Theodore's World: The Avenue of the Flags

« Mafia's Response To Illegal Aliens | Main | BiBi Netanyahu Speaks About The Flotilla Attack »

June 01, 2010

The Avenue of the Flags

American flags for as far as the eye can see greet visitors as they enter the Hillcrest Memorial Park in Hermitage, Pennsylvania. The park is visited by people from all over the world.

The Avenue of the Flags: A Graphic Demonstration of American Patriotism

The Iranian hostage crisis triggered a resurgence of patriotism in our nation. Because not only 53 citizens, but America herself was held hostage for 444 days.

Hope and confidence were sustained by a renaissance of American patriotism. Nowhere in the country was this spirit more graphically demonstrated than in Hermitage, Pennsylvania with The Avenue of Flags.

These bright banners, each flag representing one day of captivity, became the internationally recognized symbol of American's support for the hostages and our hope for their safe return.

Eight members of our nation's armed forces gave their lives in the ill-fated attempt to rescue the prisoners. The citizens of Scranton joined Hermitage in expressing the national spirit by contributing a beautiful permanent monument in memory of these brave men, to be placed in The Avenue of Flags.

The days of captivity are over. The hostages have returned home to enjoy, once again, the freedom of life in the United States. But the memory of those fateful days and the fire of patriotism that they kindled live on.

At Hillcrest Memorial Park in Hermitage, Pennsylvania, the 444 banners of freedom still wave, and the eternal flame shines steadily before the monument to the eight who have their lives in the mission to free their countrymen. This patriotic display is open to the public year-round.


The Hermitage Historical Society

Over 1,000 flags were used to keep the flags flying during the original 444 days, as the flags needed to be replaced three to four time a year. All but 100 of these original flags were donated by supporters from all around the world. Most of them had once draped the casket of an American veteran. The flags represented periods in history from the Spanish-American War through the Vietnam conflict. One Canadian flag also flies on the Avenue in recognition of the Canadian embassy's help in saving six hostages from captivity and eventually returning them to freedom.

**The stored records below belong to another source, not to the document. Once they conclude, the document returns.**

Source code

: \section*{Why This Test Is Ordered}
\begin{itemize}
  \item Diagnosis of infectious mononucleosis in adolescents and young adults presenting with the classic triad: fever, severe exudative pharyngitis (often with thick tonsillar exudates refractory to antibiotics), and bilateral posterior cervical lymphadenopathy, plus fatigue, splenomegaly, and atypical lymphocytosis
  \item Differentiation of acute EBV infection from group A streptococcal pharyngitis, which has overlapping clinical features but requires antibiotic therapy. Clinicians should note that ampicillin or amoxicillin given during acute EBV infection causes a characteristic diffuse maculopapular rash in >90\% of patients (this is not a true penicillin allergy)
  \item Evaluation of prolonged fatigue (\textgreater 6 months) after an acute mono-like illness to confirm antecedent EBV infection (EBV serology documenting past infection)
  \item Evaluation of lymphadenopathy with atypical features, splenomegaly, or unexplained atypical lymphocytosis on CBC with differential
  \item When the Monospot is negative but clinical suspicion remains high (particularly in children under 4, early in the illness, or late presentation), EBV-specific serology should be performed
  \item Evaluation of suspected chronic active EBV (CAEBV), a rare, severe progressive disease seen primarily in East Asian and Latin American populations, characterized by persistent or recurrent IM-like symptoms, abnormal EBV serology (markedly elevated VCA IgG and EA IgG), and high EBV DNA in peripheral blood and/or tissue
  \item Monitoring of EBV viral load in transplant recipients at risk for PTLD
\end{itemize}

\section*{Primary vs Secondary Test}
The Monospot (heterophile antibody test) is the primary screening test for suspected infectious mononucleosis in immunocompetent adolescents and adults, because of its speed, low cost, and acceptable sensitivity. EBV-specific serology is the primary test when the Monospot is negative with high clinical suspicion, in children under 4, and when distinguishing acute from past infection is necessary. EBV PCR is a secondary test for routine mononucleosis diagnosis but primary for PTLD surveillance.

Donations of flags or money for the purchase of flags are still received. However, today most of the flags are purchased new by Hillcrest at an annual investment of over $12,000. The flags fly 24 hours a day, 365 days a year, but are lowered to half-mast for such solemn occasions as the Challenger space shuttle explosion.

On days when the sound of these 444 symbols of American pride can be heard flapping in the wind from a distance, visitors are filled with a sense of pride and remembrance of a time when America was held hostage, and many have been seen to leave the park with tears filling their eyes.


Wild Thing's comment.......

This is so special and really wonderful that they did this. I am thrilled too that they keep it going. Fantastic!!!

....Thank you Mark for sending this to me.


3rd Mar.Div. 1st Battalion 9th Marine Regiment
1/9 Marines aka The Walking Dead
VN 66-67

Posted by Wild Thing at June 1, 2010 02:48 AM


It is something you never expect to see in a small city like Hermatage. When I first saw it I could hear the flags long before it even came into sight, then it was, wow, what an awesome display.

Posted by: Mark at June 1, 2010 09:09 PM

That is awesome Chrissie. Thank you Mark. God bless Hermatage.
I helped put up 285 flags and poles Sunday, each flag was from the coffin of a departed veteran. Looks like the same spacing in the photo too, 10 ft apart. There is a tremendous amount of work involved, once taken down each flag needs to be dry, thus I've been up drying and folding flags, before storing. The flags are personal property of the families who have graciously loaned them, my next door neighbor was over and was shocked at the pile of flags on my dining room table, all folded, he was taken aback when told each was a funeral flag.
Each flag is numbered for a corresponding pole and location at the cemetery. I have attended two very moving ceremonies on Sunday and Monday with two very different organizations. I'm tired but it was worth the effort. Yesterday's ceremony was emotionally rough, it was mostly Vietnam Veterans more than half of us had served from 67-69. Yeah we wept!!!
"Nearly all of us cried in Nam. None of us whined. Men and women cry. Puppies and spoiled brats whine. " - Captain William Van Zanten, 2nd Bn 4th Marines "The Magnificent Bastards"

Posted by: Jack at June 1, 2010 09:39 PM

Mark, oh wow, thank you soooo much for sharing that. o hear the Flags like that, I would have had goosebumps for sure.

Posted by: Wild Thing at June 1, 2010 11:56 PM

Jack, a huge thank you for sharing about that. What a very special thing to do, wow, and for you to help and be a part of it. I am so glad you did that and for sharing about it, that means so much to me.